_WHAT YOU ARE ASKED TO DO_: The number of lines below containing the word "dann" is all that should be returned.

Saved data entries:
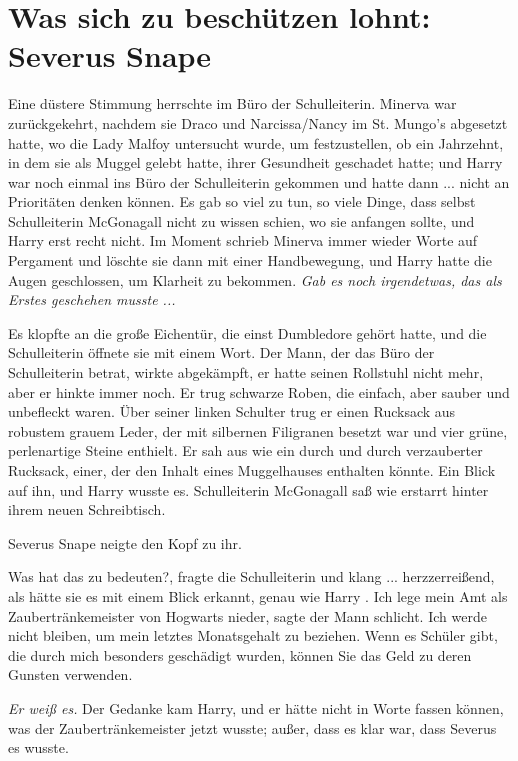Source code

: \chapter{Was sich zu beschützen lohnt: Severus Snape}

Eine düstere Stimmung herrschte im Büro der Schulleiterin. Minerva war
zurückgekehrt, nachdem sie Draco und Narcissa/Nancy im St. Mungo's abgesetzt
hatte, wo die Lady Malfoy untersucht wurde, um festzustellen, ob ein Jahrzehnt,
in dem sie als Muggel gelebt hatte, ihrer Gesundheit geschadet hatte; und Harry
war noch einmal ins Büro der Schulleiterin gekommen und hatte dann ... nicht an
Prioritäten denken können. Es gab so viel zu tun, so viele Dinge, dass selbst
Schulleiterin McGonagall nicht zu wissen schien, wo sie anfangen sollte, und
Harry erst recht nicht. Im Moment schrieb Minerva immer wieder Worte auf
Pergament und löschte sie dann mit einer Handbewegung, und Harry hatte die Augen
geschlossen, um Klarheit zu bekommen. \emph{ Gab es noch irgendetwas, das als
Erstes geschehen musste ...}

Es klopfte an die große Eichentür, die einst Dumbledore gehört hatte, und die
Schulleiterin öffnete sie mit einem Wort. Der Mann, der das Büro der
Schulleiterin betrat, wirkte abgekämpft, er hatte seinen Rollstuhl nicht mehr,
aber er hinkte immer noch. Er trug schwarze Roben, die einfach, aber sauber und
unbefleckt waren. Über seiner linken Schulter trug er einen Rucksack aus
robustem grauem Leder, der mit silbernen Filigranen besetzt war und vier grüne,
perlenartige Steine enthielt. Er sah aus wie ein durch und durch verzauberter
Rucksack, einer, der den Inhalt eines Muggelhauses enthalten könnte. Ein Blick
auf ihn, und Harry wusste es. Schulleiterin McGonagall saß wie erstarrt hinter
ihrem neuen Schreibtisch.

Severus Snape neigte den Kopf zu ihr.

\glqq{}Was hat das zu bedeuten?\grqq{}, fragte die Schulleiterin und klang ...
herzzerreißend, als hätte sie es mit einem Blick erkannt, genau wie Harry .
\glqq{}Ich lege mein Amt als Zaubertränkemeister von Hogwarts nieder\grqq{},
sagte der Mann schlicht. \glqq{}Ich werde nicht bleiben, um mein letztes
Monatsgehalt zu beziehen. Wenn es Schüler gibt, die durch mich besonders
geschädigt wurden, können Sie das Geld zu deren Gunsten verwenden.\grqq{}

\emph{Er weiß es.}
Der Gedanke kam Harry, und er hätte nicht in Worte fassen können, was der
Zaubertränkemeister jetzt wusste; außer, dass es klar war, dass Severus es
wusste.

_RESPONSE BELOW_: 2